Issue (i): whether production of form 32 was conclusive to establish that the assessee was not the first purchaser of declared goods and thereby exempt from purchase tax.
Analysis: Under section 5(4) of the Karnataka Sales Tax Act, 1957 and rule 26(9)(a) of the Karnataka Sales Tax Rules, 1957, declared goods were subject to single-point levy at the first sale or first purchase in the State. Form 32 was a declaration supporting the claim that tax had already attached at the appropriate point, but it did not by itself conclusively establish that the assessee was not the first purchaser. The burden remained on the assessee to show, by acceptable evidence, that the purchases were not the first taxable purchases.
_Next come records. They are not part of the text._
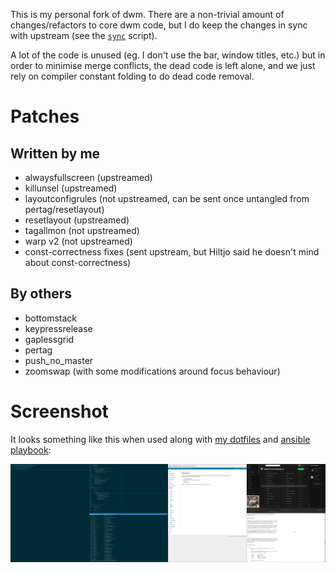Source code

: This is my personal fork of dwm. There are a non-trivial amount of
changes/refactors to core dwm code, but I do keep the changes in sync with
upstream (see the [`sync`](https://github.com/cdown/dwm/blob/master/sync)
script).

A lot of the code is unused (eg. I don't use the bar, window titles, etc.) but
in order to minimise merge conflicts, the dead code is left alone, and we just
rely on compiler constant folding to do dead code removal.

# Patches

## Written by me

- alwaysfullscreen (upstreamed)
- killunsel (upstreamed)
- layoutconfigrules (not upstreamed, can be sent once untangled from pertag/resetlayout)
- resetlayout (upstreamed)
- tagallmon (not upstreamed)
- warp v2 (not upstreamed)
- const-correctness fixes (sent upstream, but Hiltjo said he doesn't mind about const-correctness)

## By others

- bottomstack
- keypressrelease
- gaplessgrid
- pertag
- push_no_master
- zoomswap (with some modifications around focus behaviour)

# Screenshot

It looks something like this when used along with [my
dotfiles](https://github.com/cdown/dotfiles) and [ansible
playbook](https://github.com/cdown/ansible-desktop):

![Screenshot](https://raw.githubusercontent.com/cdown/dwm/master/screenshot.png)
Conclusion: Form 32 was not conclusive, and the assessee was required to adduce additional acceptable evidence to establish non-liability.
Issue (ii): whether the assessing authority could sustain the levy solely on cross-verification with the sellers without proper consideration of the assessee's purchase bills and other evidence.
Analysis: The record showed that the assessing authority relied mainly on information obtained from sellers through cross-verification. The assessee had produced purchase bills, and the authorities below proceeded on the mistaken assumption that no material existed beyond form 32. Since the assessee had no effective access to the sellers' account books, the material gathered from the sellers had to be weighed against the assessee's documents. The assessment could not rest only on untested cross-verification when the assessee's own evidence had not been properly examined.
Conclusion: The levy could not be sustained on the basis adopted, and the assessment required reconsideration after allowing the assessee to produce evidence.
Final Conclusion: The revision succeeded to the extent that the purchase tax levy on groundnut turnover was set aside and the matter was sent back for a fresh assessment in accordance with law after giving the assessee an opportunity to produce evidence.
Ratio Decidendi: In a single-point levy on declared goods, a statutory declaration form is only evidentiary and not conclusive; the assessing authority must determine liability on the basis of all relevant material and cannot uphold tax merely on unexamined cross-verification when the assessee has produced purchase evidence.